> What you need to do: From the first line to the last, write out the records exactly, leaving out images.
┄┄┄┄┄┄┄┄┄┄
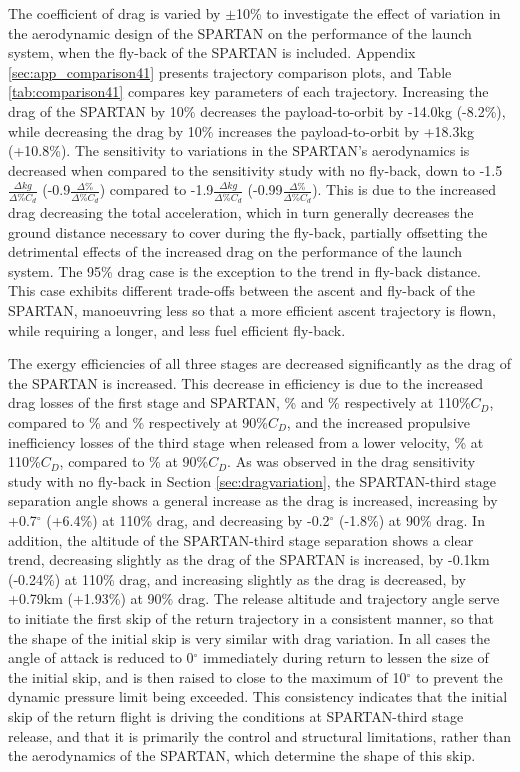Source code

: The coefficient of drag is varied by $\pm$10\% to investigate the effect of variation in the aerodynamic design of the SPARTAN on the performance of the launch system, when the fly-back of the SPARTAN is included. Appendix \ref{sec:app_comparison41} presents trajectory comparison plots, and Table \ref{tab:comparison41} compares key parameters of each trajectory. 
Increasing the drag of the SPARTAN by 10\% decreases the payload-to-orbit by -14.0kg (-8.2\%), while decreasing the drag by 10\% increases the payload-to-orbit by +18.3kg (+10.8\%). 
The sensitivity to variations in the SPARTAN's aerodynamics is decreased when compared to the sensitivity study with no fly-back, down to -1.5 $\frac{\Delta kg}{\Delta\% C_{d}}$ (-0.9$\frac{\Delta \%}{\Delta\% C_{d}}$) compared to -1.9$\frac{\Delta kg}{\Delta\% C_{d}}$  (-0.99$\frac{\Delta \%}{\Delta\% C_{d}}$). 
This is due to the increased drag decreasing the total acceleration, which in turn generally decreases the ground distance necessary to cover during the fly-back, partially offsetting the detrimental effects of the increased drag on the performance of the launch system. The 95\% drag case is the exception to the trend in fly-back distance. This case exhibits different trade-offs between the ascent and fly-back of the SPARTAN, manoeuvring less so that a more efficient ascent trajectory is flown, while requiring a longer, and less fuel efficient fly-back. 

The exergy efficiencies of all three stages are decreased significantly as the drag of the SPARTAN is increased. This decrease in efficiency is due to the increased drag losses of the first stage and SPARTAN, \WDoneCdOneHundredTen\% and \WDsecondCdOneHundredTen\% respectively at 110\%$C_D$, compared to \WDoneCdNinety\% and \WDsecondCdNinety\% respectively at 90\%$C_D$, and the increased propulsive inefficiency losses of the third stage when released from a lower velocity, \PlossthreeCombinedCdOneHundredTen\% at 110\%$C_D$, compared to \PlossthreeCombinedCdNinety \% at 90\%$C_D$.
As was observed in the drag sensitivity study with no fly-back in Section \ref{sec:dragvariation}, the SPARTAN-third stage separation angle shows a general increase as the drag is increased, increasing by +0.7$^\circ$ (+6.4\%) at 110\% drag, and decreasing by -0.2$^\circ$ (-1.8\%) at 90\% drag. In addition, the altitude of the SPARTAN-third stage separation shows a clear trend, decreasing slightly as the drag of the SPARTAN is increased, by -0.1km (-0.24\%) at 110\% drag, and increasing slightly as the drag is decreased, by +0.79km (+1.93\%) at 90\% drag.  
The release altitude and trajectory angle serve to initiate the first skip of the return trajectory in a consistent manner, so that the shape of the initial skip is very similar with drag variation. In all cases the angle of attack is reduced to 0$^\circ$ immediately during return to lessen the size of the initial skip, and is then raised to close to the maximum of 10$^\circ$ to prevent the dynamic pressure limit being exceeded. This consistency indicates that the initial skip of the return flight is driving the conditions at SPARTAN-third stage release, and that it is primarily the control and structural limitations, rather than the aerodynamics of the SPARTAN, which determine the shape of this skip.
┄┄┄┄┄┄┄┄┄┄
> Final answer:
Source code

: The coefficient of drag is varied by $\pm$10\% to investigate the effect of variation in the aerodynamic design of the SPARTAN on the performance of the launch system, when the fly-back of the SPARTAN is included. Appendix \ref{sec:app_comparison41} presents trajectory comparison plots, and Table \ref{tab:comparison41} compares key parameters of each trajectory. 
Increasing the drag of the SPARTAN by 10\% decreases the payload-to-orbit by -14.0kg (-8.2\%), while decreasing the drag by 10\% increases the payload-to-orbit by +18.3kg (+10.8\%). 
The sensitivity to variations in the SPARTAN's aerodynamics is decreased when compared to the sensitivity study with no fly-back, down to -1.5 $\frac{\Delta kg}{\Delta\% C_{d}}$ (-0.9$\frac{\Delta \%}{\Delta\% C_{d}}$) compared to -1.9$\frac{\Delta kg}{\Delta\% C_{d}}$  (-0.99$\frac{\Delta \%}{\Delta\% C_{d}}$). 
This is due to the increased drag decreasing the total acceleration, which in turn generally decreases the ground distance necessary to cover during the fly-back, partially offsetting the detrimental effects of the increased drag on the performance of the launch system. The 95\% drag case is the exception to the trend in fly-back distance. This case exhibits different trade-offs between the ascent and fly-back of the SPARTAN, manoeuvring less so that a more efficient ascent trajectory is flown, while requiring a longer, and less fuel efficient fly-back. 

The exergy efficiencies of all three stages are decreased significantly as the drag of the SPARTAN is increased. This decrease in efficiency is due to the increased drag losses of the first stage and SPARTAN, \WDoneCdOneHundredTen\% and \WDsecondCdOneHundredTen\% respectively at 110\%$C_D$, compared to \WDoneCdNinety\% and \WDsecondCdNinety\% respectively at 90\%$C_D$, and the increased propulsive inefficiency losses of the third stage when released from a lower velocity, \PlossthreeCombinedCdOneHundredTen\% at 110\%$C_D$, compared to \PlossthreeCombinedCdNinety \% at 90\%$C_D$.
As was observed in the drag sensitivity study with no fly-back in Section \ref{sec:dragvariation}, the SPARTAN-third stage separation angle shows a general increase as the drag is increased, increasing by +0.7$^\circ$ (+6.4\%) at 110\% drag, and decreasing by -0.2$^\circ$ (-1.8\%) at 90\% drag. In addition, the altitude of the SPARTAN-third stage separation shows a clear trend, decreasing slightly as the drag of the SPARTAN is increased, by -0.1km (-0.24\%) at 110\% drag, and increasing slightly as the drag is decreased, by +0.79km (+1.93\%) at 90\% drag.  
The release altitude and trajectory angle serve to initiate the first skip of the return trajectory in a consistent manner, so that the shape of the initial skip is very similar with drag variation. In all cases the angle of attack is reduced to 0$^\circ$ immediately during return to lessen the size of the initial skip, and is then raised to close to the maximum of 10$^\circ$ to prevent the dynamic pressure limit being exceeded. This consistency indicates that the initial skip of the return flight is driving the conditions at SPARTAN-third stage release, and that it is primarily the control and structural limitations, rather than the aerodynamics of the SPARTAN, which determine the shape of this skip.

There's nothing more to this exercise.